## STUDY MATERIAL
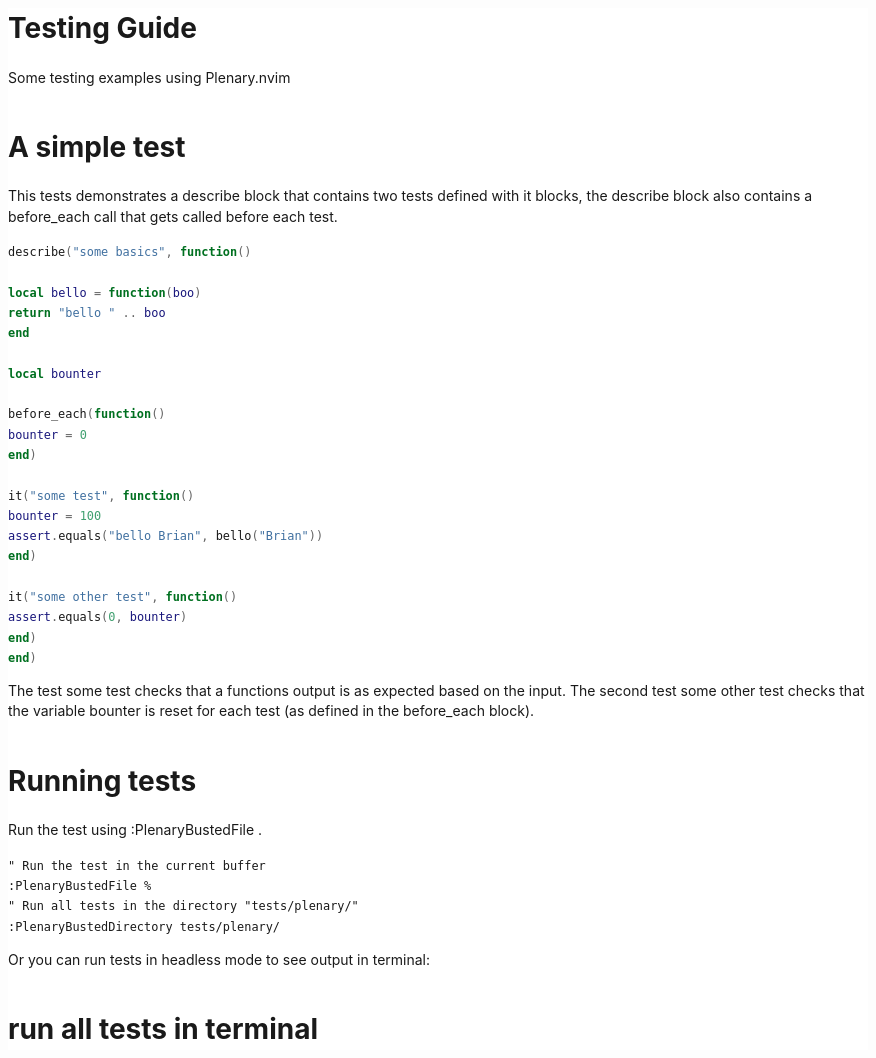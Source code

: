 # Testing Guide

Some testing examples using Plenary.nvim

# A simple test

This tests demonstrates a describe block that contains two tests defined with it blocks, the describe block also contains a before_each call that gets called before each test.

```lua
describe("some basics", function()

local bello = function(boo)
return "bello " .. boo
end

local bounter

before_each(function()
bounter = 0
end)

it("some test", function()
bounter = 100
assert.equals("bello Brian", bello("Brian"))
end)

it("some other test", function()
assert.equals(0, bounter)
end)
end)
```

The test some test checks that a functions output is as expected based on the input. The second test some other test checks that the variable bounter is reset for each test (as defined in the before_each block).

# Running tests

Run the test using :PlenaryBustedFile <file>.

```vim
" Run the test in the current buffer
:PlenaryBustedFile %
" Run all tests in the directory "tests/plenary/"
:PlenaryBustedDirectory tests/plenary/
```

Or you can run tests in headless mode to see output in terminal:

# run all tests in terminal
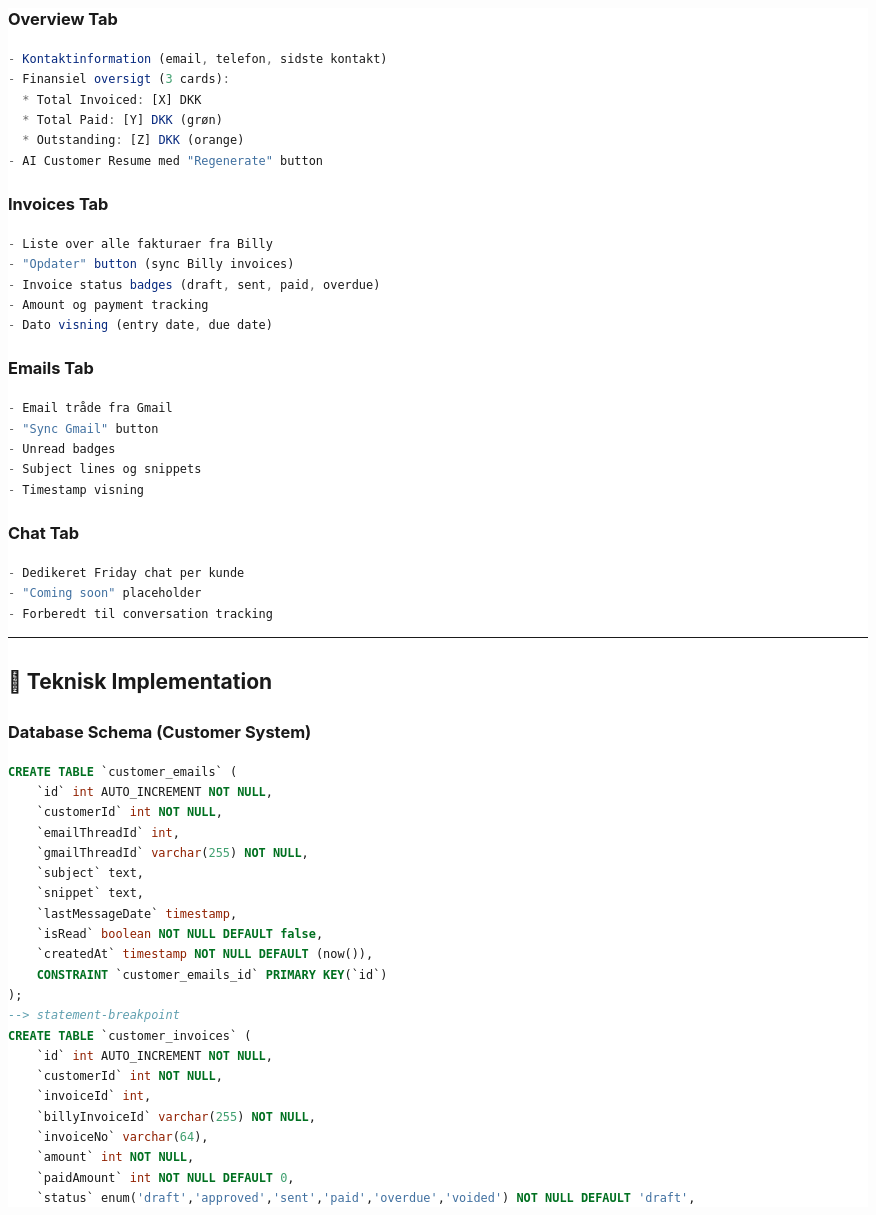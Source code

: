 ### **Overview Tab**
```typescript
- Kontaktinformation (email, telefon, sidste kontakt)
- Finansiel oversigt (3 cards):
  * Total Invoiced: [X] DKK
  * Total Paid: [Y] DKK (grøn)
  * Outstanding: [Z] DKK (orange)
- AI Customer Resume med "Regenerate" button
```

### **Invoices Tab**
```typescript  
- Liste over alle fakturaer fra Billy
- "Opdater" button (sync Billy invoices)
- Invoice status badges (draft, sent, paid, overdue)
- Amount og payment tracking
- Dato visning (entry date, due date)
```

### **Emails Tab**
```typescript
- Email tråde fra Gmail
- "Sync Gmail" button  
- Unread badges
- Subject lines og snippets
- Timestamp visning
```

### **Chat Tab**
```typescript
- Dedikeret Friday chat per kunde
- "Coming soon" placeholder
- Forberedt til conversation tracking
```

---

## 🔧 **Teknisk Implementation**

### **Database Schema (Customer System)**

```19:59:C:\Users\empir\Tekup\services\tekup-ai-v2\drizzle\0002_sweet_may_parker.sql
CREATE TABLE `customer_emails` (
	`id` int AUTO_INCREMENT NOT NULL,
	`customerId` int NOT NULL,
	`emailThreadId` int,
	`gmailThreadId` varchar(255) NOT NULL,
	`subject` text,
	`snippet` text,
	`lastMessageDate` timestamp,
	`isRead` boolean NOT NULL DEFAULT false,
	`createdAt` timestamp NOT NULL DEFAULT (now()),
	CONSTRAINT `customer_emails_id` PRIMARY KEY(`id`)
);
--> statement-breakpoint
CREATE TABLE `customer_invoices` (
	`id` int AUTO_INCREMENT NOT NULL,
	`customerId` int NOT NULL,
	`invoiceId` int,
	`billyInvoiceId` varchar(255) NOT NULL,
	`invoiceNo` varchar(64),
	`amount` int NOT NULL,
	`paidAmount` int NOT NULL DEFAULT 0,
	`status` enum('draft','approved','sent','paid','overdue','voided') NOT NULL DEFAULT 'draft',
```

## EXERCISE
Taking the material above, count every line in which the word "DEFAULT" appears; answer with the number alone.

## ANSWER FOR THIS EXERCISE
4